Identification. The Creoles of Nicaragua are an Afro-Caribbean population of mixed African, Amerindian, and European ancestry, most of whom live in Nicaragua. The Nicaraguan Creoles' distinctive culture is strongly influenced by its West African and British roots, as well as by prolonged interaction with North Americans, Nicaraguan mestizos, and the Miskito (a Nicaraguan Afro-Amerindian group). "Mosquito" is the name given to the region and the latter people by early European visitors to the area. The name "Miskito," currently used to designate this people and their language, is apparently a twentieth-century ethnographic innovation that more closely approximates the Miskito people's name for themselves, in accordance with the phonetics of their own language.
Location. The bulk of the Creole population is concentrated in the market/port town of Bluefields, located at 12°00′ N and 83°50′ W, and in a number of small communities scattered north and south of that town along Nicaragua's southern Caribbean coast, part of a region known as the Mosquito Coast (or Mosquitia). The terrain is low-lying tropical rain forest, with an average annual rainfall of 448 centimeters and a mean temperature of 26.4° C. This coastal plateau is crossed by large rivers and fringed by brackish lagoons, on the banks of which most Creole settlements are located. Smaller numbers of Creoles reside in the large towns of the northern Caribbean coast, and a substantial number live in Managua (Nicaragua's capital), in other Central American countries, and in the United States.

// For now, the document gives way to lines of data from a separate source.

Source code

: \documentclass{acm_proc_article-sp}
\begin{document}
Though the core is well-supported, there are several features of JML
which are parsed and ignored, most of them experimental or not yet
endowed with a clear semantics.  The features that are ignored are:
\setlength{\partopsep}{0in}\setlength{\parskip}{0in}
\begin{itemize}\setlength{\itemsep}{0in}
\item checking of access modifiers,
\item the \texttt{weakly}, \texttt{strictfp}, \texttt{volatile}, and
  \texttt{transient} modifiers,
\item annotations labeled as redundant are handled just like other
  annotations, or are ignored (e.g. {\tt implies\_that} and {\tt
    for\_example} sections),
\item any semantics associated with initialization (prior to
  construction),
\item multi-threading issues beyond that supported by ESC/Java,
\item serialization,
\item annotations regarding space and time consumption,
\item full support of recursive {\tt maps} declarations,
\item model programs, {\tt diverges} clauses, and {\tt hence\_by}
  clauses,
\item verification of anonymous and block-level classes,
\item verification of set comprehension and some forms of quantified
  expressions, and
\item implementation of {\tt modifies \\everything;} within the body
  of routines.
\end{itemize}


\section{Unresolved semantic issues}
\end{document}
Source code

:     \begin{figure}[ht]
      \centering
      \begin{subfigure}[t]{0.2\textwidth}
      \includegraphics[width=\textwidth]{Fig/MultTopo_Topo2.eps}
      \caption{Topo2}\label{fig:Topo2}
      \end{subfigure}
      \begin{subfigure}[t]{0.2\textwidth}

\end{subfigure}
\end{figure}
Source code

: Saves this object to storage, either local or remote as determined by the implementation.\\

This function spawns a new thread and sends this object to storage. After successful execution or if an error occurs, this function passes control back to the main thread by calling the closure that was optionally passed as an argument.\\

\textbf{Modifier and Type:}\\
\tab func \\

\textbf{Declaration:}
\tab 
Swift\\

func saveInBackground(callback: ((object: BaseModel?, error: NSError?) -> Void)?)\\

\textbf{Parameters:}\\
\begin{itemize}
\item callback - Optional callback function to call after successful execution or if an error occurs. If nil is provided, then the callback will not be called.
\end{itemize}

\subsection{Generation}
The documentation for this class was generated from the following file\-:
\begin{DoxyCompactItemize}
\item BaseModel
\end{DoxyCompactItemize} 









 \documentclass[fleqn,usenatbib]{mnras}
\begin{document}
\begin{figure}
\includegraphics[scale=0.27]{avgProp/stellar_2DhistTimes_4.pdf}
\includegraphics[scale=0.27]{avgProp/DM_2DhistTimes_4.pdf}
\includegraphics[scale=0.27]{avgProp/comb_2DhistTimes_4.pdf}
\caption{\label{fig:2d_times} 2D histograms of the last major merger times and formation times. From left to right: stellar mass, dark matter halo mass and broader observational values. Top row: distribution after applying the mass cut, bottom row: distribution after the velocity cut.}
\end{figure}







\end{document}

Demography. In the early 1990s the approximately 25,000 Creoles who resided in Nicaragua represented less than 1 percent of that country's total population. The national census does not enumerate Creoles separately; during the 1980s, however, estimates of the size of the Creole population were made by an array of government institutions and in the course of various ethnographic studies. These estimates vary substantially. The most reliable approximations place 10,000 Creoles in Bluefields, 11,400 elsewhere on the Caribbean coast, and perhaps 5,000 in other areas of Nicaragua.
Linguistic Affiliation. Most Creoles speak, as their first language, Miskito Coast Creole (MC Creole), an English-based creole closely related to other creoles spoken in the Anglophone Caribbean, particularly in Belize and Jamaica. By the 1990s, all but the oldest Creoles were fluent Spanish speakers as well. MC Creole is described by Holm (1982, 3) as characterized by a "... very African syntax organizing sentences out of words from a variety of sources: most . . . from English . . . but . . . [also] from Miskito, African languages, and .. . New World Spanish." There is evidence that MC Creole is being influenced at the syntactic and the lexical levels by Central American Spanish.